Asymptomatic Left Bundle Branch Block Predicts New-Onset Congestive Heart Failure and Death From Cardiovascular Diseases.

Author information

1
Penn State Hershey Medical Center, PA, USA.
2
University of California, San Francisco, School of Medicine, San Francisco, CA, USA.
3
University of California, Berkeley, School of Public Health, Berkeley, CA, USA.

Abstract

BACKGROUND:

Left bundle branch block (LBBB) has been proposed as a risk factor for cardiovascular morbidity and mortality. We sought to characterize the strength of these associations in a population without preexisting clinical heart disease.

METHODS:

The association between LBBB and new-onset congestive heart failure (CHF) or death from cardiovascular diseases was examined in 1,688 participants enrolled in the SPPARCS study who were free of known CHF or previous myocardial infarction. SPPARCS is a community-based cohort study in residents of Sonoma, California that are > 55 years. Medical history and 12-lead ECGs were obtained every 2 years for up to 6 years of follow-up.

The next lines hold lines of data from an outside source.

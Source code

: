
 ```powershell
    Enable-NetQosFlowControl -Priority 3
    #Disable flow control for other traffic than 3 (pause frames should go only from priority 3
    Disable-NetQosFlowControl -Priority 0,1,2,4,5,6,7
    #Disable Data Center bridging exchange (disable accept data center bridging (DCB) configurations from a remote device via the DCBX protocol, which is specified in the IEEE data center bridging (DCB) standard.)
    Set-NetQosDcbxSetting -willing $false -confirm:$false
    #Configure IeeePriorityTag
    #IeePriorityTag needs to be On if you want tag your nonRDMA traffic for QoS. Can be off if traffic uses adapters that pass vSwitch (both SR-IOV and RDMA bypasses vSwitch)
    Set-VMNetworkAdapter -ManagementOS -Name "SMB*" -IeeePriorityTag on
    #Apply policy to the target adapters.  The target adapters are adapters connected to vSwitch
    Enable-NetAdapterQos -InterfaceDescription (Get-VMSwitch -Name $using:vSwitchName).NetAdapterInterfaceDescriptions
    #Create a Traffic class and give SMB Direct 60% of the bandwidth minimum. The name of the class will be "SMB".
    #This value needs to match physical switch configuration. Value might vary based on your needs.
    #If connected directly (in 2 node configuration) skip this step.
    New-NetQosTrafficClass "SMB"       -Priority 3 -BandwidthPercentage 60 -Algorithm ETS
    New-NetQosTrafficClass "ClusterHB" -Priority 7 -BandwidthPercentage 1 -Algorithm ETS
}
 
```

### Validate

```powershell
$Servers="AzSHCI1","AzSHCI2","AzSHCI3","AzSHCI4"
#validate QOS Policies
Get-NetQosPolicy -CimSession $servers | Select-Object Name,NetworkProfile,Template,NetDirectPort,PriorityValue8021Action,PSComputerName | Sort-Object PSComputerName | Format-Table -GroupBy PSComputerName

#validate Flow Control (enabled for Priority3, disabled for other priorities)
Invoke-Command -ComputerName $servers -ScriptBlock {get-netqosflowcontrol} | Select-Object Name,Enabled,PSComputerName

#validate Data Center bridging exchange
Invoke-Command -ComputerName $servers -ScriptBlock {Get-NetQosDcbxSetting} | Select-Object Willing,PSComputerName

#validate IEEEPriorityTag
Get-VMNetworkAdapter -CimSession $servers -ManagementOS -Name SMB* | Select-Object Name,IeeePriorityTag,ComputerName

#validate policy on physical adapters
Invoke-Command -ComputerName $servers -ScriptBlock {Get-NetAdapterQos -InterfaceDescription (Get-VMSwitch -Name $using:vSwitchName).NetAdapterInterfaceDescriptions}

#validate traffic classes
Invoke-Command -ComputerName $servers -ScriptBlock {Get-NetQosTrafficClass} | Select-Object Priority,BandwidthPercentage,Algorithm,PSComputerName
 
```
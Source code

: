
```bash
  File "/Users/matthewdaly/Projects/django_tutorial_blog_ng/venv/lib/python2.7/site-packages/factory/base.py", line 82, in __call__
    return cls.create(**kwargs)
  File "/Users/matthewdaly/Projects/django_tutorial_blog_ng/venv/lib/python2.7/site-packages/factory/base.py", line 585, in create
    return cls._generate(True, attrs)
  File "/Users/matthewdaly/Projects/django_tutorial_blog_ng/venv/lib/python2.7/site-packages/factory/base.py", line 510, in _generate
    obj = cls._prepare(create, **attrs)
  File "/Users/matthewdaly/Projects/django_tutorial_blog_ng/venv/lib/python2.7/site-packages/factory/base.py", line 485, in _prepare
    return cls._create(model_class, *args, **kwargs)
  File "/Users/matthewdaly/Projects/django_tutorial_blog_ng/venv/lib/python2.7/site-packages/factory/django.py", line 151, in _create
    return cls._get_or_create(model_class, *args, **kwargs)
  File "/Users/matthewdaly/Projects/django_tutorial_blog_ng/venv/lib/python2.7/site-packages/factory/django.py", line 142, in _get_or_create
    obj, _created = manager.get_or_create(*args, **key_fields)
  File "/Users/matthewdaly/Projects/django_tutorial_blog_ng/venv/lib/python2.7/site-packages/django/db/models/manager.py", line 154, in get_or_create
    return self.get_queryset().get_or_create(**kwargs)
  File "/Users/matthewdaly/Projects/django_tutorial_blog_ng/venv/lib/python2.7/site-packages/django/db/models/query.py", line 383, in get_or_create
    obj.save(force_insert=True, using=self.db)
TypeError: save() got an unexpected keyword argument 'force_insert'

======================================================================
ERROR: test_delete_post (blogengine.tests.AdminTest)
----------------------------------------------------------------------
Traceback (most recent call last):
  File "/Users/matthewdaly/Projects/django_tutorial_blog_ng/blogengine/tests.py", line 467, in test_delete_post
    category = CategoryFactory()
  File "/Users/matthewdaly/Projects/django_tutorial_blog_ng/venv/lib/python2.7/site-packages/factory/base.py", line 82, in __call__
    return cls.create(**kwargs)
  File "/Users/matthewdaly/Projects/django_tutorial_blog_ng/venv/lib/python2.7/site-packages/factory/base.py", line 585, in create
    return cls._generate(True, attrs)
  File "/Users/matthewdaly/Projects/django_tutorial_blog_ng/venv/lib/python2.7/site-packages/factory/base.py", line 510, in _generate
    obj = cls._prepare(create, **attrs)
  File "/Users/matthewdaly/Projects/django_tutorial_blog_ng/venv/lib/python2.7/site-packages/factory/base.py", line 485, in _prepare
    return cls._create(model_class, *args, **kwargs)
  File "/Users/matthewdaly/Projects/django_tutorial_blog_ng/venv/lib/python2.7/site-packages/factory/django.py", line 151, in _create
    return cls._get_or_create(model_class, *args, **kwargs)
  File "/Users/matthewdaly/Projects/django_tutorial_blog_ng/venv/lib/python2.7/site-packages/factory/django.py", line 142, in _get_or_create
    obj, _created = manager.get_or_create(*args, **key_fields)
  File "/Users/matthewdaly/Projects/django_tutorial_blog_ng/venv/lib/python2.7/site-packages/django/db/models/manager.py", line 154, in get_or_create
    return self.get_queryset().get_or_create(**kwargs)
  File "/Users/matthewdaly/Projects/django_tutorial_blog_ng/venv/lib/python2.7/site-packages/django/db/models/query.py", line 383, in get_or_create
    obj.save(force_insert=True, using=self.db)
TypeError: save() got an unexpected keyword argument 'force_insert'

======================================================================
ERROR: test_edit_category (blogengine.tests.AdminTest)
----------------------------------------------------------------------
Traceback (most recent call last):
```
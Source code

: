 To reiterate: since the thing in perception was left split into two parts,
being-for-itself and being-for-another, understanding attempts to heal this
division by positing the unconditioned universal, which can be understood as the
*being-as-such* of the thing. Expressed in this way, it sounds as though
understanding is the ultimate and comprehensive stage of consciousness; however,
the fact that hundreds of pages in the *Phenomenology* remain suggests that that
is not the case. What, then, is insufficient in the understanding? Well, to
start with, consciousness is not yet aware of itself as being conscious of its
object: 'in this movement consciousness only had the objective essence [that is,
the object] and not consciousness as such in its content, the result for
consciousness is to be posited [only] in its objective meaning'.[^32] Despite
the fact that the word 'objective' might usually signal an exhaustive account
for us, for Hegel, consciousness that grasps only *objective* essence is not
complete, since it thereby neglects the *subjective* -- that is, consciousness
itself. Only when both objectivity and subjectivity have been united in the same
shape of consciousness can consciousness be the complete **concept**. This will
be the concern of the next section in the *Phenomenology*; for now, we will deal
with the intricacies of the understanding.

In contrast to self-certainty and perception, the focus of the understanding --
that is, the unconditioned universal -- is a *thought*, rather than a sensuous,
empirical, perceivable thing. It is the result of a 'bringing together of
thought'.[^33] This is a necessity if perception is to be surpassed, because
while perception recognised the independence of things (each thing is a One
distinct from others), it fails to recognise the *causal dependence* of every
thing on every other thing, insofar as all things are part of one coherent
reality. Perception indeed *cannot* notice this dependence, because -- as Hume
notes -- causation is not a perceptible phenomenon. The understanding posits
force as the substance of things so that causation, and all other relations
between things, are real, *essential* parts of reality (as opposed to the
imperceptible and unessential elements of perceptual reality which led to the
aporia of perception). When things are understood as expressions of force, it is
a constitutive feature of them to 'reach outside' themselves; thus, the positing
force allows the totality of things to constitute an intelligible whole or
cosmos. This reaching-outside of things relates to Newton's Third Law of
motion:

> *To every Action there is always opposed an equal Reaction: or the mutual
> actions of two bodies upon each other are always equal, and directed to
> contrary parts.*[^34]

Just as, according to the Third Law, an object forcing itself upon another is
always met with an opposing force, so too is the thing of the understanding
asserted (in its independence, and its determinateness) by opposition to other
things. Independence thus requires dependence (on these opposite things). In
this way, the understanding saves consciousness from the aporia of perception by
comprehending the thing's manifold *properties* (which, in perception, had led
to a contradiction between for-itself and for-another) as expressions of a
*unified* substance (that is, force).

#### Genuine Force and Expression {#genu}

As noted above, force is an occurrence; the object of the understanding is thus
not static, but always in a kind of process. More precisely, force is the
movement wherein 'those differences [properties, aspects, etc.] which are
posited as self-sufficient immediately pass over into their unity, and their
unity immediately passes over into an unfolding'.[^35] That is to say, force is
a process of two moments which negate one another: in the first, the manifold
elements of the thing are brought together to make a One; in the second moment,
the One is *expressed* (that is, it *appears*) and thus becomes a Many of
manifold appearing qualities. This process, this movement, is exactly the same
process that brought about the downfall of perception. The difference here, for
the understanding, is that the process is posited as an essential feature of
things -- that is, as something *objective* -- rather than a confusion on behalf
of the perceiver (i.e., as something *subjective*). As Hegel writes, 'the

LBBB at enrollment or year 2 was considered "baseline" and assessed as a predictor of CHF and cardiovascular death ascertained at years 4 and 6.

RESULTS:

The prevalence of LBBB at baseline was 2.5% (n = 42). During 6 years of follow-up, 70 (4.8%) people developed new CHF. Incidence of CHF was higher in patients with LBBB than in participants without LBBB. This association persisted after controlling for potential confounders (odds ratio (OR): 2.85; 95% confidence interval (CI): 1.01 - 8.02; P = 0.047). A higher mortality from cardiovascular diseases was also found in participants with LBBB after adjusting for potential confounders (OR: 2.35, 95%CI: 1.02 - 5.41; P = 0.044).

CONCLUSIONS:

LBBB in the absence of a clinically detectable heart disease is associated with new-onset CHF and death from cardiovascular diseases. Further study is warranted to determine if additional diagnostic testing or earlier treatment in patients with asymptomatic LBBB can decrease cardiovascular morbidity or mortality.